**PROBLEM STATEMENT:**
Below are records to be output exactly, every one of them.

**RECORD EXTRACTS:**
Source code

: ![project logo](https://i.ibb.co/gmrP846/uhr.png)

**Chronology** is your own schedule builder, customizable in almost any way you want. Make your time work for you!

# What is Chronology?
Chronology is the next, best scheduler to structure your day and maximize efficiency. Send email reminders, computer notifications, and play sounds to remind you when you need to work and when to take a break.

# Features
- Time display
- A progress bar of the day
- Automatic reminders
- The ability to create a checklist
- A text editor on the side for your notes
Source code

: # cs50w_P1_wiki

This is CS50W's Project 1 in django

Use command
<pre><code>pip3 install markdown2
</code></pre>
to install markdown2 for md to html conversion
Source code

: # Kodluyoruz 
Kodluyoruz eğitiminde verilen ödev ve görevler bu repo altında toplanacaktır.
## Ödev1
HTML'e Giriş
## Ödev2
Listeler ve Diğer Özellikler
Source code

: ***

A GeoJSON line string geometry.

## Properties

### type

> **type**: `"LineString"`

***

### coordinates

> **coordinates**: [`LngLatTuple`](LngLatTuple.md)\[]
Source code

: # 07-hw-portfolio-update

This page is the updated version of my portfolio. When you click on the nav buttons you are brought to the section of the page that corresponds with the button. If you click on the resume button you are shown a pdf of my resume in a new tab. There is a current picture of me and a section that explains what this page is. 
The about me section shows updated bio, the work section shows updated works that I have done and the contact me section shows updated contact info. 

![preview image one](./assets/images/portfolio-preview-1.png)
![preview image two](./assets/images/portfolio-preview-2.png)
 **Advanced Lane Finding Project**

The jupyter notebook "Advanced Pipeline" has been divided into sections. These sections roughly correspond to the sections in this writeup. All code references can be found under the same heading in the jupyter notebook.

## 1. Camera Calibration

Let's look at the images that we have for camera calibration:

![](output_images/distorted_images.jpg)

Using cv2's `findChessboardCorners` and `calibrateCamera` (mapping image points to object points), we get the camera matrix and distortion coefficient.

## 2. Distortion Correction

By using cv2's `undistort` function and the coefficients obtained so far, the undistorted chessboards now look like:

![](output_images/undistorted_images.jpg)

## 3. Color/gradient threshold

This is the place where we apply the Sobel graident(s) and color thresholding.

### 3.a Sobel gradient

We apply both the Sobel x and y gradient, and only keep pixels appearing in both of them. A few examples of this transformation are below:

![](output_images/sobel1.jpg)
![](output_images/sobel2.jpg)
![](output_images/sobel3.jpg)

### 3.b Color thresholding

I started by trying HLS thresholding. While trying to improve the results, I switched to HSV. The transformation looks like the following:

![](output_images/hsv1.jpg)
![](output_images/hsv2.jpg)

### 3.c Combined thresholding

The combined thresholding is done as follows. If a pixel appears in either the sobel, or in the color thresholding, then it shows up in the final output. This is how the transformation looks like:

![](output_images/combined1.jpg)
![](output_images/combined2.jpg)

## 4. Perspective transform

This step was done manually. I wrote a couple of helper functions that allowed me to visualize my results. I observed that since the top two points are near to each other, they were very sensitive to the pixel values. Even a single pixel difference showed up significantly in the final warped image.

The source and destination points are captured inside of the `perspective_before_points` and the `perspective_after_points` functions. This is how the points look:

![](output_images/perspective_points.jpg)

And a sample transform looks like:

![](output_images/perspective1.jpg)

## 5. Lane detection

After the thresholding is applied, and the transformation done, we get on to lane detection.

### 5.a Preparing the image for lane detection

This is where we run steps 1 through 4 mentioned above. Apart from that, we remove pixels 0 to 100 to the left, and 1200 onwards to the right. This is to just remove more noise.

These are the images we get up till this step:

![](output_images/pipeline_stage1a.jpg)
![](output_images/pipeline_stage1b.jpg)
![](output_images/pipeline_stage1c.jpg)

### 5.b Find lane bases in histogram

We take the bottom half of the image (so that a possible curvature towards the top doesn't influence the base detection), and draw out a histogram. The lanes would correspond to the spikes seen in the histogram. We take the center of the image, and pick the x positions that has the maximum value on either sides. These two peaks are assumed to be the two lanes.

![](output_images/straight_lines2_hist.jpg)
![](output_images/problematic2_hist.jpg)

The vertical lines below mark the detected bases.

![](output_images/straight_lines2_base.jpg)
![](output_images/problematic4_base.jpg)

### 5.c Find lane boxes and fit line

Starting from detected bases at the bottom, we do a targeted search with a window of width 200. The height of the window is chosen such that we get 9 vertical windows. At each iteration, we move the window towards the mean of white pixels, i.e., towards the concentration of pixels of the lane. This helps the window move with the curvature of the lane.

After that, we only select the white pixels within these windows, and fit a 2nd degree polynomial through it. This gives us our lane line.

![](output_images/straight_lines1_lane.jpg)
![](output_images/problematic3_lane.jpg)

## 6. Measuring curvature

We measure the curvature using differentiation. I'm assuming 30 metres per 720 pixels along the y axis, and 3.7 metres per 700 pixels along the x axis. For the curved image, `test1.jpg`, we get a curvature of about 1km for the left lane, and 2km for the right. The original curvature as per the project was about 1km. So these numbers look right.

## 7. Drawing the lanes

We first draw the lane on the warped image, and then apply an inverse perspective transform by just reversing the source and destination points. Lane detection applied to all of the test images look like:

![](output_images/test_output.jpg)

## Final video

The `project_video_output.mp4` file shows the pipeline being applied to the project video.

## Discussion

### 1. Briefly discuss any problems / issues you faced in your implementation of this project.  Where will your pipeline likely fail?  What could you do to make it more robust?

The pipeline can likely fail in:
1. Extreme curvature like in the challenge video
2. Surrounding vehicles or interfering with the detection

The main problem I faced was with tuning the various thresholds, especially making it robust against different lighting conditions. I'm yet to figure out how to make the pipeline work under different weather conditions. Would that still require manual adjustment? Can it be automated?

**YOUR SOLUTION:**
Source code

: ![project logo](https://i.ibb.co/gmrP846/uhr.png)

**Chronology** is your own schedule builder, customizable in almost any way you want. Make your time work for you!

# What is Chronology?
Chronology is the next, best scheduler to structure your day and maximize efficiency. Send email reminders, computer notifications, and play sounds to remind you when you need to work and when to take a break.

# Features
- Time display
- A progress bar of the day
- Automatic reminders
- The ability to create a checklist
- A text editor on the side for your notes
Source code

: # cs50w_P1_wiki

This is CS50W's Project 1 in django

Use command
<pre><code>pip3 install markdown2
</code></pre>
to install markdown2 for md to html conversion
Source code

: # Kodluyoruz 
Kodluyoruz eğitiminde verilen ödev ve görevler bu repo altında toplanacaktır.
## Ödev1
HTML'e Giriş
## Ödev2
Listeler ve Diğer Özellikler
Source code

: ***

A GeoJSON line string geometry.

## Properties

### type

> **type**: `"LineString"`

***

### coordinates

> **coordinates**: [`LngLatTuple`](LngLatTuple.md)\[]
Source code

: # 07-hw-portfolio-update

This page is the updated version of my portfolio. When you click on the nav buttons you are brought to the section of the page that corresponds with the button. If you click on the resume button you are shown a pdf of my resume in a new tab. There is a current picture of me and a section that explains what this page is. 
The about me section shows updated bio, the work section shows updated works that I have done and the contact me section shows updated contact info. 

![preview image one](./assets/images/portfolio-preview-1.png)
![preview image two](./assets/images/portfolio-preview-2.png)
 **Advanced Lane Finding Project**

The jupyter notebook "Advanced Pipeline" has been divided into sections. These sections roughly correspond to the sections in this writeup. All code references can be found under the same heading in the jupyter notebook.

## 1. Camera Calibration

Let's look at the images that we have for camera calibration:

![](output_images/distorted_images.jpg)

Using cv2's `findChessboardCorners` and `calibrateCamera` (mapping image points to object points), we get the camera matrix and distortion coefficient.

## 2. Distortion Correction

By using cv2's `undistort` function and the coefficients obtained so far, the undistorted chessboards now look like:

![](output_images/undistorted_images.jpg)

## 3. Color/gradient threshold

This is the place where we apply the Sobel graident(s) and color thresholding.

### 3.a Sobel gradient

We apply both the Sobel x and y gradient, and only keep pixels appearing in both of them. A few examples of this transformation are below:

![](output_images/sobel1.jpg)
![](output_images/sobel2.jpg)
![](output_images/sobel3.jpg)

### 3.b Color thresholding

I started by trying HLS thresholding. While trying to improve the results, I switched to HSV. The transformation looks like the following:

![](output_images/hsv1.jpg)
![](output_images/hsv2.jpg)

### 3.c Combined thresholding

The combined thresholding is done as follows. If a pixel appears in either the sobel, or in the color thresholding, then it shows up in the final output. This is how the transformation looks like:

![](output_images/combined1.jpg)
![](output_images/combined2.jpg)

## 4. Perspective transform

This step was done manually. I wrote a couple of helper functions that allowed me to visualize my results. I observed that since the top two points are near to each other, they were very sensitive to the pixel values. Even a single pixel difference showed up significantly in the final warped image.

The source and destination points are captured inside of the `perspective_before_points` and the `perspective_after_points` functions. This is how the points look:

![](output_images/perspective_points.jpg)

And a sample transform looks like:

![](output_images/perspective1.jpg)

## 5. Lane detection

After the thresholding is applied, and the transformation done, we get on to lane detection.

### 5.a Preparing the image for lane detection

This is where we run steps 1 through 4 mentioned above. Apart from that, we remove pixels 0 to 100 to the left, and 1200 onwards to the right. This is to just remove more noise.

These are the images we get up till this step:

![](output_images/pipeline_stage1a.jpg)
![](output_images/pipeline_stage1b.jpg)
![](output_images/pipeline_stage1c.jpg)

### 5.b Find lane bases in histogram

We take the bottom half of the image (so that a possible curvature towards the top doesn't influence the base detection), and draw out a histogram. The lanes would correspond to the spikes seen in the histogram. We take the center of the image, and pick the x positions that has the maximum value on either sides. These two peaks are assumed to be the two lanes.

![](output_images/straight_lines2_hist.jpg)
![](output_images/problematic2_hist.jpg)

The vertical lines below mark the detected bases.

![](output_images/straight_lines2_base.jpg)
![](output_images/problematic4_base.jpg)

### 5.c Find lane boxes and fit line

Starting from detected bases at the bottom, we do a targeted search with a window of width 200. The height of the window is chosen such that we get 9 vertical windows. At each iteration, we move the window towards the mean of white pixels, i.e., towards the concentration of pixels of the lane. This helps the window move with the curvature of the lane.

After that, we only select the white pixels within these windows, and fit a 2nd degree polynomial through it. This gives us our lane line.

![](output_images/straight_lines1_lane.jpg)
![](output_images/problematic3_lane.jpg)

## 6. Measuring curvature

We measure the curvature using differentiation. I'm assuming 30 metres per 720 pixels along the y axis, and 3.7 metres per 700 pixels along the x axis. For the curved image, `test1.jpg`, we get a curvature of about 1km for the left lane, and 2km for the right. The original curvature as per the project was about 1km. So these numbers look right.

## 7. Drawing the lanes

We first draw the lane on the warped image, and then apply an inverse perspective transform by just reversing the source and destination points. Lane detection applied to all of the test images look like:

![](output_images/test_output.jpg)

## Final video

The `project_video_output.mp4` file shows the pipeline being applied to the project video.

## Discussion

### 1. Briefly discuss any problems / issues you faced in your implementation of this project.  Where will your pipeline likely fail?  What could you do to make it more robust?

The pipeline can likely fail in:
1. Extreme curvature like in the challenge video
2. Surrounding vehicles or interfering with the detection

The main problem I faced was with tuning the various thresholds, especially making it robust against different lighting conditions. I'm yet to figure out how to make the pipeline work under different weather conditions. Would that still require manual adjustment? Can it be automated?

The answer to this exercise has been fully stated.